La materia è in grado di svelarci il racconto più veritiero
dell’amore tra Dio e uomo, attraverso la contemplazione e la conoscenza
si può arrivare a cogliere il lato umano e quello divino delle cose,
l’alternarsi della gloria e della magnificenza alla debolezza e alla
fragilità che non sono altro che la nostra stessa storia di umanità
rivolta alla redenzione, incarnazione del mistero cristologico di morte
e risurrezione.
Vedere le cose sotto questo aspetto può essere illuminante,
può dare un senso autentico alla nostra natura, può nutrire la nostra
intelligenza sapienziale e spingerci sempre a trovare il giusto nesso, a
guardare ogni cosa con occhi diversi, provare a partecipare di tutte le
cose, provare a trarne armonia interiore rigenerante.

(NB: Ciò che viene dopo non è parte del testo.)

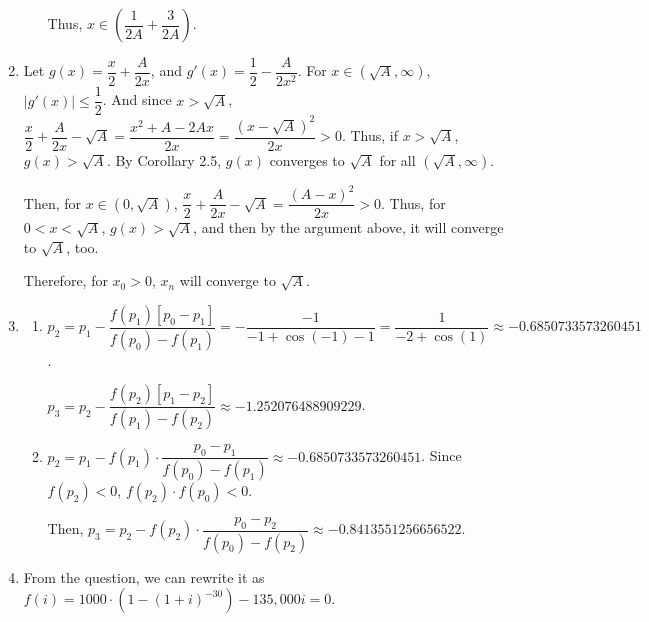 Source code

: \documentclass[12pt]{article}
\begin{document}
\begin{enumerate}
\begin{enumerate}
        Thus, $x\in \left( \dfrac{1}{2A} + \dfrac{3}{2A}\right)$.
    \end{enumerate}

    \item Let $g(x) = \dfrac{x}{2} + \dfrac{A}{2x}$, and $g'(x) = \dfrac{1}{2} - \dfrac{A}{2x^2}$.
    For $x \in (\sqrt{A}, \infty)$, $|g'(x)| \leq \dfrac{1}{2}$.
    And since $x > \sqrt{A}$, $\dfrac{x}{2} + \dfrac{A}{2x} - \sqrt{A} = \dfrac{x^2 + A -2Ax}{2x} = \dfrac{(x-\sqrt{A})^2}{2x} > 0$.
    Thus, if $x>\sqrt{A}$, $g(x) > \sqrt{A}$.
    By Corollary 2.5, $g(x)$ converges to $\sqrt{A}$ for all $(\sqrt{A}, \infty)$.

    Then, for $x\in (0, \sqrt{A})$, $\dfrac{x}{2}+\dfrac{A}{2x} - \sqrt{A} = \dfrac{(A-x)^2}{2x} > 0$.
    Thus, for $0 < x < \sqrt{A}$, $g(x) > \sqrt{A}$, and then by the argument above, it will converge to $\sqrt{A}$, too.

    Therefore, for $x_0 > 0$, $x_n$ will converge to $\sqrt{A}$.

    \item \begin{enumerate}
        \item $p_2 = p_1 - \dfrac{f(p_1)[p_0-p_1]}{f(p_0) - f(p_1)} = -\dfrac{-1}{-1+\cos(-1)-1} = \dfrac{1}{-2+\cos(1)}\approx -0.6850733573260451$.
        
        $p_3 = p_2 - \dfrac{f(p_2)[p_1 - p_2]}{f(p_1) - f(p_2)} \approx -1.252076488909229$.

        \item $p_2 = p_1 - f(p_1)\cdot \dfrac{p_0 - p_1}{f(p_0) - f(p_1)} \approx -0.6850733573260451$.
        Since $f(p_2)< 0$, $f(p_2)\cdot f(p_0)<0$.

        Then, $p_3 = p_2 - f(p_2)\cdot \dfrac{p_0 - p_2}{f(p_0) - f(p_2)} \approx -0.8413551256656522$.
    \end{enumerate}

    \item From the question, we can rewrite it as $f(i) = 1000\cdot (1 - (1+i)^{-30}) - 135,000i = 0$.
\end{enumerate}
\end{document}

E’ questo il vero senso della bellezza: trasmettere una
dinamica in grado di affascinare ed attirare per mezzo della libera
adesione, trasmettere lo sforzo umano proteso verso un ideale di
perfezione che tuttavia non è mai tale ma solo lotta, ricerca,
incompiutezza, ricerca di senso che attraverso la simbologia può
svelarci delle verità da fare proprie ed interiorizzare.
In questo senso la finalità dell’arte e la nostra ricerca
di bellezza sono canali illuminanti che possono trasfigurare la vita
stessa ed essere fortemente percepiti come segnali concreti di un legame
misterioso proveniente dalla volontà divina.
Niente come nell’arte può arrivare ad attingere dalla
realtà fenomenica senza tuttavia avere la pretesa di sigillare la
rappresentazione in una crosta empirica.
Niente come nell’arte può avere impatto vitale e forza
espressiva capace di tradurre in modo tanto sublime la commistione tra
pneuma divino che risveglia e rivela e forza umana protesa verso la
salvezza, la redenzione, la ricerca di eternità.